E di sicurezza hanno parlato, sempre ieri, Marco Rubio, neo segretario di Stato degli USA e il primo ministro israeliano Benjamin Netanyahu. Il tema principale del colloquio: la proposta di Trump di realizzare sulla Striscia di Gaza una “Riviera del Medio Oriente” e di prenderne il controllo, proposta messa all’ordine del giorno anche nei colloqui che Rubio avrà negli Emirati Arabi Uniti e in Arabia Saudita. Al termine dell’incontro con Marco Rubio, Netanyahu ha dichiarato: «Sull’Iran finiremo il lavoro iniziato. E lo faremo con il sostegno di Trump». E se il carico di armi giunto nel porto di Ashdot servisse per sferrare un attacco all’Iran?

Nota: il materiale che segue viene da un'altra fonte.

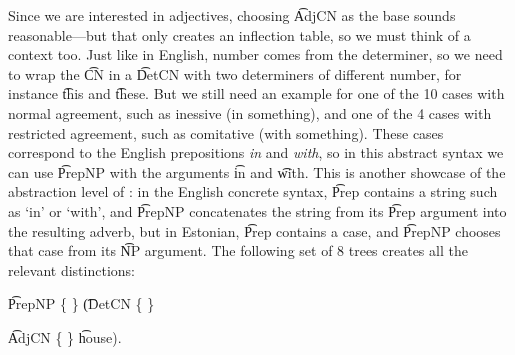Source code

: 

\noindent Since we are interested in adjectives, choosing \t{AdjCN} as
the base sounds reasonable---but that only creates an inflection
table, so we must think of a context too. Just like in English, number
comes from the determiner, so we need to wrap the \t{CN} in a \t{DetCN}
with two determiners of different number, for instance \t{this} and
\t{these}. But we still need an example for one of the 10 cases with
normal agreement, such as inessive (in something), and one of the 4
cases with restricted agreement, such as comitative (with something).
These cases correspond to the English prepositions \emph{in} and \emph{with},
so in this abstract syntax we can use \t{PrepNP} with the arguments
\t{in} and \t{with}. This is another showcase of the abstraction level
of \gf{}: in the English concrete syntax, \t{Prep} contains a string
such as `in' or `with', and \t{PrepNP} concatenates the string from its
\t{Prep} argument into the resulting adverb, but in Estonian, \t{Prep}
contains a case, and \t{PrepNP} chooses that case from its \t{NP} argument.
The following set of 8 trees creates all the relevant
distinctions:
\begin{EmptyItem}
 \t{PrepNP}  \{  \} 
             \t{(DetCN}  \{  \}
              
             \t{AdjCN}  \{ \} 
             \t{house)}.
\end{EmptyItem}
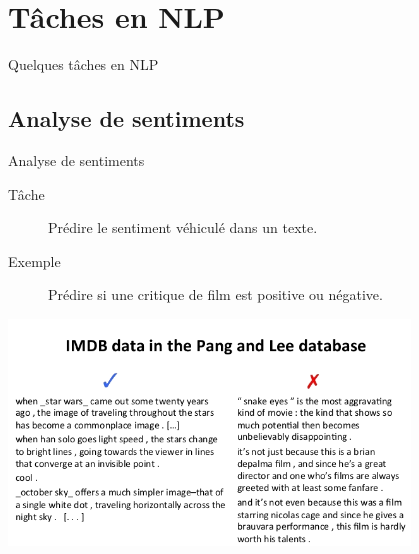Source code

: \documentclass[french]{beamer}
\begin{document}

\section{Tâches en NLP}

\begin{frame}{}

\centering
{\Huge Quelques tâches en NLP}

\end{frame}


\subsection{Analyse de sentiments}

\begin{frame}{Analyse de sentiments}

\begin{description}
	\item [Tâche] Prédire le sentiment véhiculé dans un texte.
	\item [Exemple] Prédire si une critique de film est positive ou négative.
\end{description}

\centering
\includegraphics[height=6cm]{figures/sentiment_analysis_imdb.png}

\end{frame}
\end{document}
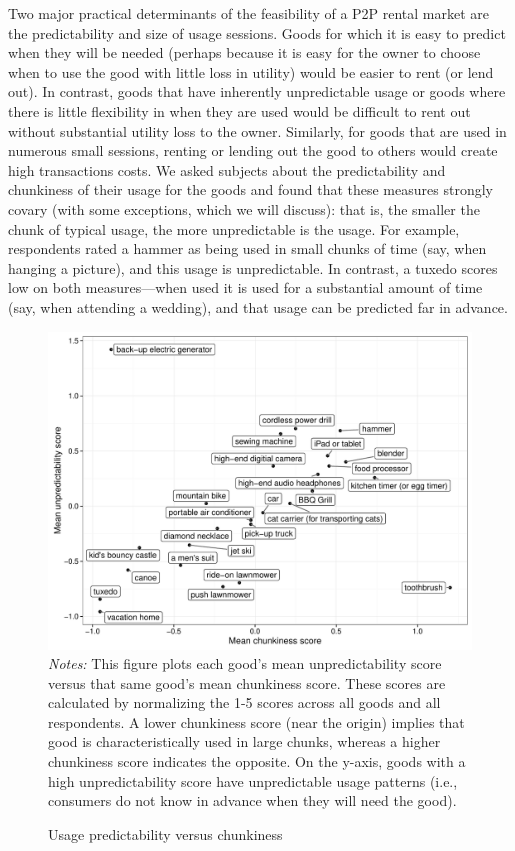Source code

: \documentclass[11pt]{article}
\begin{document}
Two major practical determinants of the feasibility of a P2P rental market are the predictability and size of usage sessions.
Goods for which it is easy to predict when they will be needed (perhaps because it is easy for the owner to choose when to use the good with little loss in utility) would be easier to rent (or lend out).
In contrast, goods that have inherently unpredictable usage or goods where there is little flexibility in when they are used would be difficult to rent out without substantial utility loss to the owner.
Similarly, for goods that are used in numerous small sessions, renting or lending out the good to others would create high transactions costs.
We asked subjects about the predictability and chunkiness of their usage for the goods and found that these measures strongly covary (with some exceptions, which we will discuss):
that is, the smaller the chunk of typical usage, the more unpredictable is the usage.
For example, respondents rated a hammer as being used in small chunks of time (say, when hanging a picture), and this usage is unpredictable. 
In contrast, a tuxedo scores low on both measures---when used it is used for a substantial amount of time (say, when attending a wedding), and that usage can be predicted far in advance.  

\begin{figure}
\centering 
\caption{Usage predictability versus chunkiness \label{fig:granularity_v_predictability}}
\begin{minipage}{0.90 \linewidth}
  \includegraphics[width = \linewidth]{./plots/granularity_versus_predictability.pdf} \\
  {\footnotesize 
    \emph{Notes:} This figure plots each good's mean unpredictability score versus that same good's mean chunkiness score.
    These scores are calculated by normalizing the 1-5 scores across all goods and all respondents.
    A lower chunkiness score (near the origin) implies that good is characteristically used in large chunks, whereas a higher chunkiness score indicates the opposite.
    On the y-axis, goods with a high unpredictability score have unpredictable usage patterns (i.e., consumers do not know in advance when they will need the good). 
   }
\end{minipage} 
\end{figure} 
\end{document}
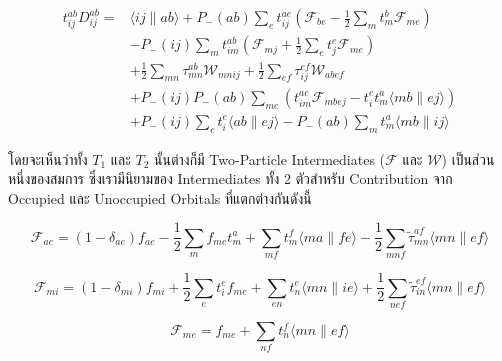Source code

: \begin{equation}
  \label{eq:doubles_cluster_operator}
  \begin{aligned}
    t_{i j}^{a b} D_{i j}^{a b}
    =
     & \langle i j \| a b\rangle+P_{-}(a b) \sum_e t_{i j}^{a e}\left(\mathscr{F}_{b e}
    - \frac{1}{2} \sum_m t_m^b \mathscr{F}_{m e}\right)                                                             \\
     & - P_{-}(i j) \sum_m t_{i m}^{a b}\left(\mathscr{F}_{m j} + \frac{1}{2} \sum_e t_j^e \mathscr{F}_{m e}\right) \\
     & + \frac{1}{2} \sum_{m n} \tau_{m n}^{a b} \mathscr{W}_{m n i j}
    + \frac{1}{2} \sum_{e f} \tau_{i j}^{e f} \mathscr{W}_{a b e f}                                                 \\
     & + P_{-}(i j) P_{-}(a b) \sum_{m e}\left(t_{i m}^{a c} \mathscr{F}_{m b e j}
    - t_i^e t_m^a\langle m b \| e j\rangle\right)                                                                   \\
     & + P_{-}(i j) \sum_c t_i^e\langle a b \| e j\rangle-P_{-}(a b) \sum_m t_m^a\langle m b \| i j\rangle
  \end{aligned}
\end{equation}

\noindent โดยจะเห็นว่าทั้ง $T_{1}$ และ $T_{2}$ นั้นต่างก็มี Two-Particle Intermediates ($\mathscr{F}$ และ $\mathscr{W}$)
เป็นส่วนหนึ่งของสมการ ซึ่งเรามีนิยามของ Intermediates ทั้ง 2 ตัวสำหรับ Contribution จาก Occupied และ Unoccupied Orbitals
ที่แตกต่างกันดังนี้

\begin{equation}
  \label{eq:F_ae}
  \mathscr{F}_{a e}
  = \left(1-\delta_{a e}\right) f_{a e}-\frac{1}{2} \sum_m f_{m e} t_m^a
  + \sum_{m f} t_m^f\langle m a \| f e\rangle
  - \frac{1}{2} \sum_{m n f} \tilde{\tau}_{m n}^{a f}\langle m n \| e f\rangle
\end{equation}

\begin{equation}
  \label{eq:F_mi}
  \mathscr{F}_{m i}
  = \left(1-\delta_{m i}\right) f_{m i}+\frac{1}{2} \sum_e t_i^e f_{m e}
  + \sum_{e n} t_n^e\langle m n \| i e\rangle
  + \frac{1}{2} \sum_{n e f} \tilde{\tau}_{i n}^{e f}\langle m n \| e f\rangle
\end{equation}

\begin{equation}
  \label{eq:F_me}
  \mathscr{F}_{m e}
  =
  f_{m e}+\sum_{n f} t_n^f\langle m n \| e f\rangle
\end{equation}

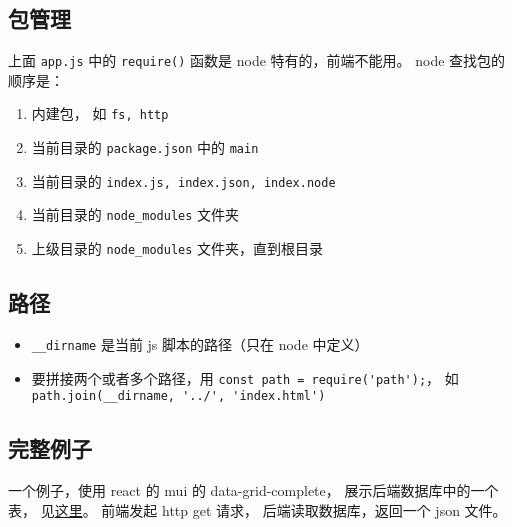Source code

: \subsection{包管理}

上面 \verb`app.js` 中的 \verb`require()` 函数是 node 特有的，前端不能用。
node 查找包的顺序是：
\begin{enumerate}
\item 内建包， 如 \verb`fs, http`
\item 当前目录的 \verb`package.json` 中的 \verb`main`
\item 当前目录的 \verb`index.js, index.json, index.node`
\item 当前目录的 \verb`node_modules` 文件夹
\item 上级目录的 \verb`node_modules` 文件夹，直到根目录
\end{enumerate}

\subsection{路径}
\begin{itemize}
\item \verb`__dirname` 是当前 js 脚本的路径（只在 node 中定义）
\item 要拼接两个或者多个路径，用 \verb`const path = require('path');`， 如 \verb`path.join(__dirname, '../', 'index.html')`
\end{itemize}

\subsection{完整例子}
一个例子，使用 react 的 mui 的 data-grid-complete， 展示后端数据库中的一个表， 见\href{https://chatgpt.com/share/0c404191-f992-4422-9527-56edc75b7415}{这里}。 前端发起 http get 请求， 后端读取数据库，返回一个 json 文件。
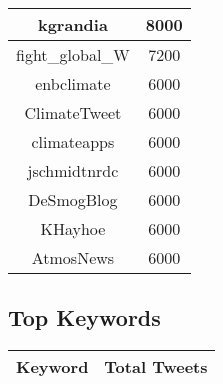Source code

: \documentclass{article}\usepackage[T1]{fontenc}
\begin{document}
\begin{tabular}{|c|c|}
 \hline
kgrandia & 8000\\ 
 \hline
fight\_global\_W & 7200\\ 
 \hline
enbclimate & 6000\\ 
 \hline
ClimateTweet & 6000\\ 
 \hline
climateapps & 6000\\ 
 \hline
jschmidtnrdc & 6000\\ 
 \hline
DeSmogBlog & 6000\\ 
 \hline
KHayhoe & 6000\\ 
 \hline
AtmosNews & 6000\\ 
 \hline
\end{tabular}\subsection*{Top Keywords}\begin{tabular}{|c|c|}         \hline         Keyword & Total Tweets \\ 
 \hline
\end{tabular}
\end{document}
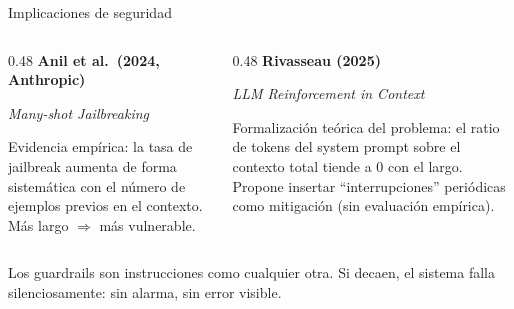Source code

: \documentclass[aspectratio=169, 11pt]{beamer}
\begin{document}
\begin{frame}{Implicaciones de seguridad}

\begin{columns}[T]
\begin{column}{0.48\textwidth}
\textbf{Anil et al.\ (2024, Anthropic)}

\vspace{0.3em}
\footnotesize
\textit{Many-shot Jailbreaking}

\vspace{0.5em}

Evidencia emp\'irica: la tasa de jailbreak aumenta de forma sistem\'atica con el n\'umero de ejemplos previos en el contexto. M\'as largo $\Rightarrow$ m\'as vulnerable.
\end{column}

\begin{column}{0.48\textwidth}
\textbf{Rivasseau (2025)}

\vspace{0.3em}
\footnotesize
\textit{LLM Reinforcement in Context}

\vspace{0.5em}

Formalizaci\'on te\'orica del problema: el ratio de tokens del system prompt sobre el contexto total tiende a 0 con el largo. Propone insertar ``interrupciones'' peri\'odicas como mitigaci\'on (sin evaluaci\'on emp\'irica).
\end{column}
\end{columns}

\vspace{0.8em}

\begin{alertblock}{}
\footnotesize
Los guardrails son instrucciones como cualquier otra. Si decaen, el sistema falla silenciosamente: sin alarma, sin error visible.
\end{alertblock}

\end{frame}

\end{document}
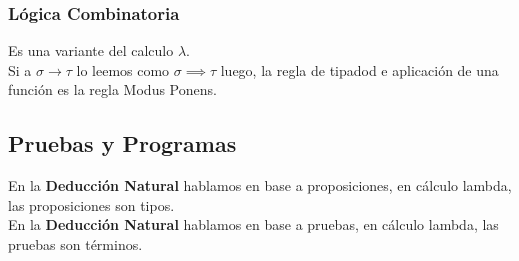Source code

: \documentclass[10pt,a4paper]{article}
\begin{document}
\subsubsection{Lógica Combinatoria}
Es una variante del calculo $\lambda$. \\
Si a $\sigma \rightarrow \tau$ lo leemos como $\sigma \implies \tau$ luego, la regla de tipadod e aplicación de una función es la regla Modus Ponens. \\
\subsection*{Pruebas y Programas}
En la \textbf{Deducción Natural} hablamos en base a proposiciones, en cálculo lambda, las proposiciones son tipos. \\
En la \textbf{Deducción Natural} hablamos en base a pruebas, en cálculo lambda, las pruebas son términos. 
\end{document}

Altro particolare: il segretario di Stato americano non incontrerà Abu Mazen non ritenendolo necessario in quanto, nella visione di Trump, la ricostruzione di Gaza avverrà senza i palestinesi.
La diplomazia dei Paesi arabi è in piena attività. La proposta del presidente americano è già stata respinta al mittente e giudicata irricevibile. Egitto, Emirati Arabi, Giordania e Qatar si incontreranno il prossimo 20 febbraio a Riad, capitale dell’Arabia Saudita, dove prossimamente dovrebbe avere luogo anche il faccia a faccia tra Trump e Putin, per i colloqui di pace sul conflitto Russia-Ucraina. Al summit sarà presente anche Abu Mazen e si dovrebbero gettare le basi per una proposta condivisa da sottoporre poi ai vertici della Lega Araba. In quell’occasione si parlerà anche della costituzione di un fondo comune per la ricostruzione della Striscia di Gaza, in buona parte distrutta dopo ben 500 giorni di guerra.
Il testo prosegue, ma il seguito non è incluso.